# Opinions needed...



## NorCalHal (Apr 20, 2008)

Ahh...the age old question. Outdoor vs Indoor. Soil vs Hydro. Organics vs. chem. 
This should be a good thread.
This is not intended to start fights or pick on folks at all.

I guess my main question is how do folks think about Outdoor quality as compared to Indoor.

I have been involved in a discussion with some folks about the Outdoor vs Indoor. I would like to see what folks here think.


----------



## smokybear (Apr 20, 2008)

And a very interesting question to ask. I'm sure you will get many different answers and not everyone will agree but it will be fun to see what people think. 

In my opinion, I would much rather grow outdoors. The yield of outdoor plants tend to be larger as indoor lighting cant even come close to the lumen output of the sun. Since I would rather grow outdoors, I would do it in good soil with organic nutrients. Now for indoors, I would go hydro and chemical nutes. 

I think the quality of outdoor weed grown in the ground will political name any kind of indoor grown pot but that's just what I think.
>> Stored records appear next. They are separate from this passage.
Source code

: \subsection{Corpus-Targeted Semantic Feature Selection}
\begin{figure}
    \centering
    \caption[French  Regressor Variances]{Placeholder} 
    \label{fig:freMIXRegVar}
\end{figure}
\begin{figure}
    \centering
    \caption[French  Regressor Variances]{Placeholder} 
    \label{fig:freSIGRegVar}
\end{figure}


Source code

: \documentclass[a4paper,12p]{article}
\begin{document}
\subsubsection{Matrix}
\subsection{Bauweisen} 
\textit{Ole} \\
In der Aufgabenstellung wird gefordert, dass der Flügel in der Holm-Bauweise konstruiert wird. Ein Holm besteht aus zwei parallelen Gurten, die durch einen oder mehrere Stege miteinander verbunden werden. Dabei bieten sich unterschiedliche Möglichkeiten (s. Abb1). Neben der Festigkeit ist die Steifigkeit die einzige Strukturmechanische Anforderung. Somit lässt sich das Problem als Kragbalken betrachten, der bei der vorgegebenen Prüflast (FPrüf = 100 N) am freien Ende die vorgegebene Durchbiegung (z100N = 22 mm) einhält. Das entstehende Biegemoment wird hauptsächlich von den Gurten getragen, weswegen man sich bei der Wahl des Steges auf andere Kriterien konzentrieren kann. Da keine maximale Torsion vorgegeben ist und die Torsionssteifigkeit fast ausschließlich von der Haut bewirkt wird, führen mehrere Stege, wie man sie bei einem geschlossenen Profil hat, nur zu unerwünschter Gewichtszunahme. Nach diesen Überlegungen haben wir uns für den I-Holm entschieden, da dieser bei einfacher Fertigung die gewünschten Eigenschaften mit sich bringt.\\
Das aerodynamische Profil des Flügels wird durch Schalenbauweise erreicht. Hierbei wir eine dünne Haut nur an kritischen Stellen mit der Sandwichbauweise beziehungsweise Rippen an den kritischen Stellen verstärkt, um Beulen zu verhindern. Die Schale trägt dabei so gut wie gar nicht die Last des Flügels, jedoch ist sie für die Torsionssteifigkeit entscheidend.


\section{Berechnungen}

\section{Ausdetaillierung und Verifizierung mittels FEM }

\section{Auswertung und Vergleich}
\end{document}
Just my thoughts. I can't wait to see what other people think. Take care and be safe.


----------



## Kupunakane (Apr 20, 2008)

Yo Ho NorCalHal,
  I think that I'm in love with my indoors, and using soil.  I must add though that nothing can, or will beat outdoors as nature grows far superior to any thing that we can do. Nitrogen in the rain after a good lightning storm, Balmy days that waft gentle breezes, and natures soils contain goodies that plants use that we are not really all that aware of. Outdoors is better security, even if there are risks of getting pollinated by some wild hemp.
 I think we are looking at a vote for each, with a lean on over to outdoors.

smoke in peace
KingKahuuna


----------



## smokybear (Apr 20, 2008)

^^ I agree. Nothing can compare to Natures ever so gentle touch. Take care and be safe.


----------



## NorCalHal (Apr 20, 2008)

Thanks for being the first brave soul to post!

This will be a great discussion, as I feel the opposite.

I do aggree that Outdoor will allways get "bigger". But the reason is the length of Veg time. 
Most folks plant out side around this time of year. This will give the plants a 4-5 moth veg. Thus, making them HUGE.
And Yes, I concede that no HID can match the quality of the Sun.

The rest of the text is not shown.